Let’s not forget to mention the one who really effed this all up in the first place, and that’s director Jonathan Liebesman. If you heard about a film that’s “Black Hawk Down, but with aliens instead of Somalis” you would be so siked and think it’s going to be awesome, however this dude somehow messes that up too. There’s no real story here, and the only explanation we get as to why the Aliens are attacking Los Angeles off all places, is because they need water supply. But then again, that makes no damn sense either. And although this film is some mindless entertainment, sometimes it’s almost unbearable how Liebesman uses this shaky-cam and it does get pretty annoying after awhile, since it really is all over the place. Also, I’m really annoyed by how in almost every war film that the enemies always die within that first shot, and the good guys barely ever get shot even if they are like 10 feet away. Always annoys me, and here that doesn’t change.

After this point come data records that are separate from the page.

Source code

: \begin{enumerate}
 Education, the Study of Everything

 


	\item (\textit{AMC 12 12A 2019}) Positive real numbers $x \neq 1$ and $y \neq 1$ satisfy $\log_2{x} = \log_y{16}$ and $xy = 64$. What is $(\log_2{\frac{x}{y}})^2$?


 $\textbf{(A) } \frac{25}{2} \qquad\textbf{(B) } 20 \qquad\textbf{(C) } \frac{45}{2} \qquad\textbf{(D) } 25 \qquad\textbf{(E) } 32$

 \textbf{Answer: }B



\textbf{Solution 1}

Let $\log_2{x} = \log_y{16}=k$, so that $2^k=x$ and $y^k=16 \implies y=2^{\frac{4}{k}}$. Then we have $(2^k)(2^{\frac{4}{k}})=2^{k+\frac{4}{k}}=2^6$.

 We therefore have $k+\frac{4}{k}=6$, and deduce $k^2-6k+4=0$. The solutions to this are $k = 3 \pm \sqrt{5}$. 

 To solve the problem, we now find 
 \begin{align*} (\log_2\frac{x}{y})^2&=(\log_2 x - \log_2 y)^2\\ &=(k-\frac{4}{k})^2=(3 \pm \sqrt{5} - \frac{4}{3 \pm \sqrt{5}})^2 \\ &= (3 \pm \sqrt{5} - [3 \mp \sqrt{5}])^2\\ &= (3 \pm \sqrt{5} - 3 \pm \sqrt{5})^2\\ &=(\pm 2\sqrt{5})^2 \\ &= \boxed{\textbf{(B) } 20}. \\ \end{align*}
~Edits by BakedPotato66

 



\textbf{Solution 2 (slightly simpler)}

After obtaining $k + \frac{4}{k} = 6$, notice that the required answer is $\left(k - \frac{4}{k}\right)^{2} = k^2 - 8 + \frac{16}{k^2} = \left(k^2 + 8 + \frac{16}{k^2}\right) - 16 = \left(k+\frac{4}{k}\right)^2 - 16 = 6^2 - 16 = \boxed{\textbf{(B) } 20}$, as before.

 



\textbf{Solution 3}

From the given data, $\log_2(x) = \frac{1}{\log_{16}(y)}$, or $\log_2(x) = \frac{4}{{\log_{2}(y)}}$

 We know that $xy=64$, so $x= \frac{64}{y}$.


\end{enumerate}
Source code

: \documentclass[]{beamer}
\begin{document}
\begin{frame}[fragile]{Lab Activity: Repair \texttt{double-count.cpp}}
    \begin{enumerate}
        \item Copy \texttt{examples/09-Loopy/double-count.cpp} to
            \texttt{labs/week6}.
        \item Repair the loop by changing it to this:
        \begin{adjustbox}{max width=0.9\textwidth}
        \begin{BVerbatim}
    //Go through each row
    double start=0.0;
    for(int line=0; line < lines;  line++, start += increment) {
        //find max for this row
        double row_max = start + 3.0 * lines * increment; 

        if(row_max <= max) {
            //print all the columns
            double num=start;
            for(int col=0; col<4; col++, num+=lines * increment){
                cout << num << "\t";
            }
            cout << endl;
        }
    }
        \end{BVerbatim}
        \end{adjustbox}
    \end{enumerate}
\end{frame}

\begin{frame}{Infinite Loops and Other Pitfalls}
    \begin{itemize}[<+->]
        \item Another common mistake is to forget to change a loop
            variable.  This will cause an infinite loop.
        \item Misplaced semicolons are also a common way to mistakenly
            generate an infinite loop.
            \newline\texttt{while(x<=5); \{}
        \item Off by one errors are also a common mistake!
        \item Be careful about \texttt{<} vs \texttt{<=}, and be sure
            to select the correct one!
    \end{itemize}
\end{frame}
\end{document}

Aaron Eckhart really does have that huge potential to be an A-list star, and an Oscar contender, but it’s when he does shit like this that really screws him over. Eckhart does a good job with this material, and it’ surprise, because I don’t know how anyone could, but the problem is that he does try a little too hard. But I can’t really criticize him all that much because when you have Michelle Rodriguez, Ne-Yo, and Bridget Moynahan as your supporters, you can’t really expect an Oscar-quality performance.
Consensus: Battle: Los Angeles has the look and feel of a video game, that some people will actually enjoy, but if you want good acting, reasonable story, and some smart dialogue, do not look here.